The PRESIDENT —I have made my ruling.

Senator CHAMARETTE —I make it perfectly clear that I am not casting criticisms on the parliament or the government. But I am casting aspersions on their attitude in certain environment policy areas. That attitude puts a very heavy load not only on Western Australians but on all Australians, especially if it damages the process of setting international environmental standards and if Australia's standing in international forums is impaired.

  Unfortunately, within Western Australia we have not only a government but large numbers of people who hanker after the past, which they are entitled to do. If they want to be staunchly monarchist, if they do not accept that votes should have equal value or that Australia's original inhabitants have a right to their land, and if they do not fully accept federation—even some members of the Western Australian government—

Senator Kemp —How were you elected?

Senator Bolkus —Let her go.

The PRESIDENT —Order! Senator Kemp.

Senator Kemp —She is very provocative.

Senator CHAMARETTE —I am glad that honourable senators want to stay here for so much longer than is necessary. I have a very short speech which I am entitled to make. I am quite happy to extend it, but I would rather give other people the opportunity to speak.

  The worst attribute of the Western Australian government is its slash and burn approach to the environment, which is consistent with some of the other attitudes that I have referred to. Nothing is further from such a mind-set than Australia's international obligations in a range of environmental areas.
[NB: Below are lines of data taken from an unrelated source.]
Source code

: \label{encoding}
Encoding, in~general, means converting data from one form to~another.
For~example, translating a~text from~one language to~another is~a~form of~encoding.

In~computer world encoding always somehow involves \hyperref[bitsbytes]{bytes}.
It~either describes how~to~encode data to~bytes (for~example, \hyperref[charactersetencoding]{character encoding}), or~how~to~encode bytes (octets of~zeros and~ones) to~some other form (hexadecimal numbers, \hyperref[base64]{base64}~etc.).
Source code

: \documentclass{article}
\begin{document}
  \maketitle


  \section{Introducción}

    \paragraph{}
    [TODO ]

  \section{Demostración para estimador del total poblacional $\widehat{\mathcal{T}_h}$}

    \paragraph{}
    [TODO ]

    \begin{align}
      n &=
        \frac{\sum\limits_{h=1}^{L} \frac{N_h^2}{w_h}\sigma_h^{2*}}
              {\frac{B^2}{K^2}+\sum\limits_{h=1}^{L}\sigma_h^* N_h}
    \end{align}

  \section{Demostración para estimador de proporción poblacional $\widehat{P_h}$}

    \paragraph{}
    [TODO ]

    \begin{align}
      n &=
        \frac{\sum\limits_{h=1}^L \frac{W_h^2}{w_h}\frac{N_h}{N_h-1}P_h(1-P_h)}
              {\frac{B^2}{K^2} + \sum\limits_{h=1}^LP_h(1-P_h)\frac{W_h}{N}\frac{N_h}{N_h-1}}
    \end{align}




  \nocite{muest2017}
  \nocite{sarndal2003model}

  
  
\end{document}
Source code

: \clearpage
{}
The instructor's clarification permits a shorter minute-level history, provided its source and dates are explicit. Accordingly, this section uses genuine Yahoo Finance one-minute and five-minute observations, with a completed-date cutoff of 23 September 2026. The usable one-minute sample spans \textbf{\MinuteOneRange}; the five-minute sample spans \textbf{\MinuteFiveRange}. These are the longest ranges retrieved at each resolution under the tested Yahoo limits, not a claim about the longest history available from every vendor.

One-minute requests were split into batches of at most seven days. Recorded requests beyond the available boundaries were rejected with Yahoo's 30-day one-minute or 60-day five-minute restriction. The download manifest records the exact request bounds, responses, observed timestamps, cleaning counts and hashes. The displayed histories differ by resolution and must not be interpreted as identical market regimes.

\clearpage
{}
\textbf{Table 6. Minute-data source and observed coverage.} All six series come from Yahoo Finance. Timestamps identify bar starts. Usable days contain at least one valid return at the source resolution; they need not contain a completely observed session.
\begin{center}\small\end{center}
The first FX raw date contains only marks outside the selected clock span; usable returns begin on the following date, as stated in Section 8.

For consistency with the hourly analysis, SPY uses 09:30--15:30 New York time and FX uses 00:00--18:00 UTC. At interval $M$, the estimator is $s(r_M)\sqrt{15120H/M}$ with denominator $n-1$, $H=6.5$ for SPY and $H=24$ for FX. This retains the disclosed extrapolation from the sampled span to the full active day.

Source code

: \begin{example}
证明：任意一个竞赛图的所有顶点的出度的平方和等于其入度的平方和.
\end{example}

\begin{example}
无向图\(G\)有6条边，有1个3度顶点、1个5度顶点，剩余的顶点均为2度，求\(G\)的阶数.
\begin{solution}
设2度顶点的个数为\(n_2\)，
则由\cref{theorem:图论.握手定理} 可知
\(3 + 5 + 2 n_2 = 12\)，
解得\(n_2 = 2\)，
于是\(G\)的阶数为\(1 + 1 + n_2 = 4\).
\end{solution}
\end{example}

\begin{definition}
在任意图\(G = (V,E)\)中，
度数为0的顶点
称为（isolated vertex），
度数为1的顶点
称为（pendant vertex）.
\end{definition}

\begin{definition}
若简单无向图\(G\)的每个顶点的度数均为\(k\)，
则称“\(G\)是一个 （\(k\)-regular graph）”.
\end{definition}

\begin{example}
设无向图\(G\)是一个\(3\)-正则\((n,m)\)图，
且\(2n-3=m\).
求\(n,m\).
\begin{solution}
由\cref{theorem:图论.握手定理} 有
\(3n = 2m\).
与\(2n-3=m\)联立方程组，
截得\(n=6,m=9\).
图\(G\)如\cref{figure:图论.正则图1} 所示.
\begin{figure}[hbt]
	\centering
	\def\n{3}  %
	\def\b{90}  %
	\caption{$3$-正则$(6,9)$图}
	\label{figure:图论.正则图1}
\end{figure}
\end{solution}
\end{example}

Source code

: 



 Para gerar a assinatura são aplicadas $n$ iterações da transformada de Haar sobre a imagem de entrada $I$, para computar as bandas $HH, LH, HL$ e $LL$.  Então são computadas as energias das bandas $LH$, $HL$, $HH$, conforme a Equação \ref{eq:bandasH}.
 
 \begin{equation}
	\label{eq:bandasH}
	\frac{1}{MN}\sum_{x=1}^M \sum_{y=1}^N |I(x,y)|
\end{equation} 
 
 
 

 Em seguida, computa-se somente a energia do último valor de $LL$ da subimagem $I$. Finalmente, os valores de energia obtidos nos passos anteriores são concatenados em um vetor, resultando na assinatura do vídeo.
  Western Australia has so far refused to join the National Environment Protection Council. It insists that it has a right to expose Western Australians to higher levels of ground, water and air pollution than Australians elsewhere. Apparently, Western Australia is also prepared to breach international wildlife protection conventions. I refer to the RAMSAR convention, which protects habitats vital for migratory birds. The Creery Wetlands near Mandurah in Western Australia is one such essential habitat which the Court government is intent on turning into a canal complex and a real estate bonanza.

  In March this year it was reported that Western Australia breached its obligations under the inter-governmental agreement on the environment by failing to provide details of its environment programs to the heads of government meeting. But is there anything to report? I will list some matters that do need reporting.

  Western Australia has opened its national parks to mining. To be fair, this trend began with the previous Labor state government and has simply continued. The Western Australian government has recently exempted Western Mining Corporation for two years from meeting the standards of a new environmental protection policy on sulphur dioxide. The environment minister, Mr Minson, said:

. . . the exemption would give the company the time it needed to develop a way of controlling emissions.

The Western Australian government rejected the Resource Assessment Council's findings in its final report on coastal zoning. The Western Australian minister for planning declared that he is strongly opposed to any overarching national coastal management legislation, any national coordinating agency or a national agency committee. The Western Australian government does not see the need for specific coastal management legislation at this stage. We may well ask when it will see it. There is only the slimmest chance that Western Australia will participate in a national pollutant inventory or recognise that its citizens have a right to know what toxic and polluting compounds are remitted into their environment.

  At the same time, this government will tell its citizens that they enjoy environmental protection standards amongst the highest in the world, as Mr Minson, Western Australia's environment minister, did in February this year. Such attitudes invite the response by the federal minister for the environment that we saw in his speech at the launch of the State of the environment reporting: framework for Australia. Western Australia has to be brought into the 20th century. The Western Australian environment has to be protected from the short-sightedness of its current rulers before it is too late.